Vizepräsident Jürgen Weiss: Wir gehen in die Debatte ein, in der die Redezeit eines jeden Bundesrates bekanntlich mit insgesamt 20 Minuten begrenzt ist.

Als Erstem erteile ich Herrn Bundesrat Konecny das Wort.

 


16.51.45

Bundesrat Albrecht Konecny (SPÖ, Wien): Herr Präsident! Frau Bundesminister! Es ist nicht so sehr die Tatsache, dass Sie aus guten Gründen auf einzelne der gestellten Fragen nicht geantwortet haben, es ist nicht so sehr die Tatsache, dass Sie nach vielminütigen juridischen Ausführungen zu der Erkenntnis kommen, dass eine klare Regelung offenbar nicht erforderlich ist, die mich wirklich tief erschüttert, sondern es ist die völlig fehlende Empathie in Ihrer Stellungnahme.

Frau Bundesminister! Ich bin um eine Generation älter als Sie. – Es war mein Vater, der in der Uniform der Deutschen Wehrmacht gefallen ist. Er hatte zum letzten Mal zu Weihnachten 1944 Fronturlaub.
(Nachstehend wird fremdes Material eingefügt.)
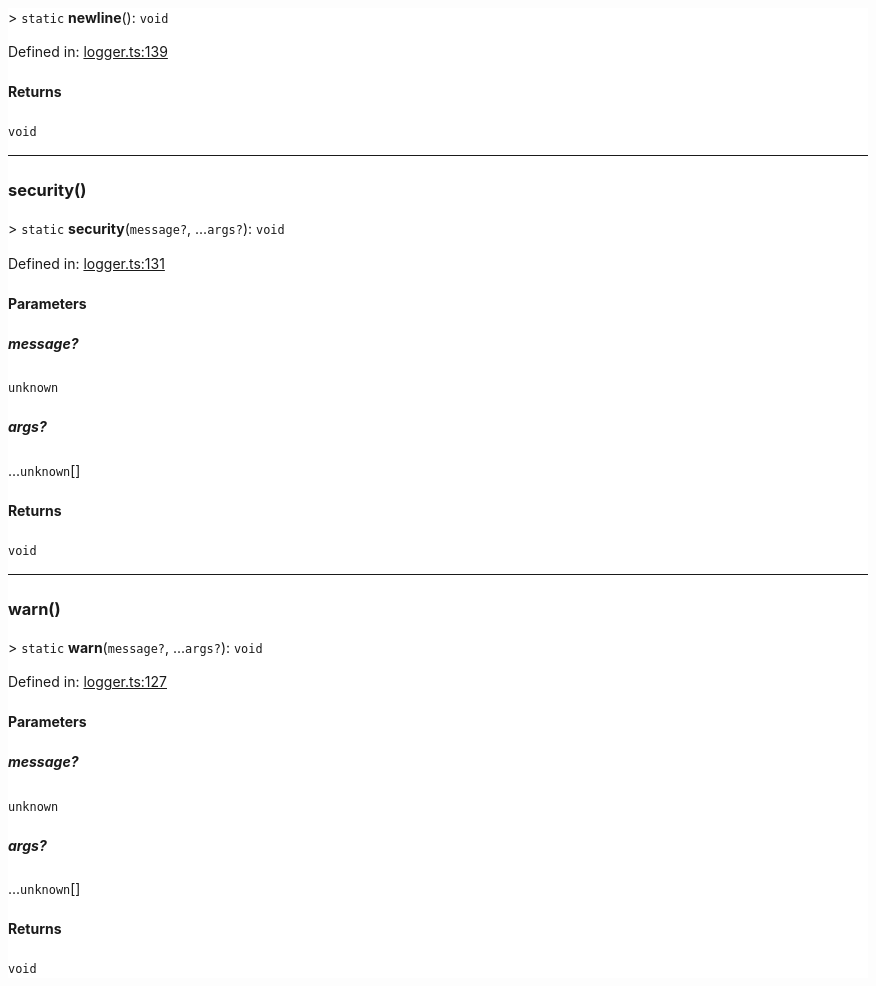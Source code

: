 &gt; `static` **newline**(): `void`

Defined in: [logger.ts:139](https://github.com/dcdpr/did-btc1-js/blob/4ab6f9915d95beed9bc633644c9db1539395f512/packages/common/src/logger.ts#L139)

#### Returns

`void`

***

### security()

&gt; `static` **security**(`message?`, ...`args?`): `void`

Defined in: [logger.ts:131](https://github.com/dcdpr/did-btc1-js/blob/4ab6f9915d95beed9bc633644c9db1539395f512/packages/common/src/logger.ts#L131)

#### Parameters

##### message?

`unknown`

##### args?

...`unknown`[]

#### Returns

`void`

***

### warn()

&gt; `static` **warn**(`message?`, ...`args?`): `void`

Defined in: [logger.ts:127](https://github.com/dcdpr/did-btc1-js/blob/4ab6f9915d95beed9bc633644c9db1539395f512/packages/common/src/logger.ts#L127)

#### Parameters

##### message?

`unknown`

##### args?

...`unknown`[]

#### Returns

`void`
Er hat viele Stunden mit meiner Mutter darüber diskutiert, was das größere Risiko beinhaltet: zu desertieren und sich im Lainzer Tiergarten zu verstecken oder sich so zu verstecken, dass er damit niemanden in Gefahr bringt oder an die ostpreußische Front zurückzugehen. Nach seiner Beurteilung war das Risiko des Deserteurs das größere. Er hat sich in seinem konkreten Fall geirrt. Meine Mutter, die sozusagen die andere Hälfte dieses Gesprächs war, hat sich in den Jahren danach schwerste Vorwürfe gemacht.

Er war, wenn Sie so wollen, nicht mutig genug, um zu desertieren. Er war feig genug, um an die Front zurückzugehen. Das ist keine Sprache, die man anwenden sollte, nicht einmal als Lapsus Linguae.

Ich sage Ihnen sehr ehrlich: Wir alle, die wir um eine Generation älter sind als Sie, und jene, die die tragenden Säulen der Nachkriegspolitik waren – zu denen ich nicht gehört habe –, haben sich tatsächlich sagen zu lassen, dass in vielen Fragen oberflächliche, zu einfache oder im Schutz der österreichischen Opferhaltung gar keine Lösungen getroffen wurden. Das ist richtig!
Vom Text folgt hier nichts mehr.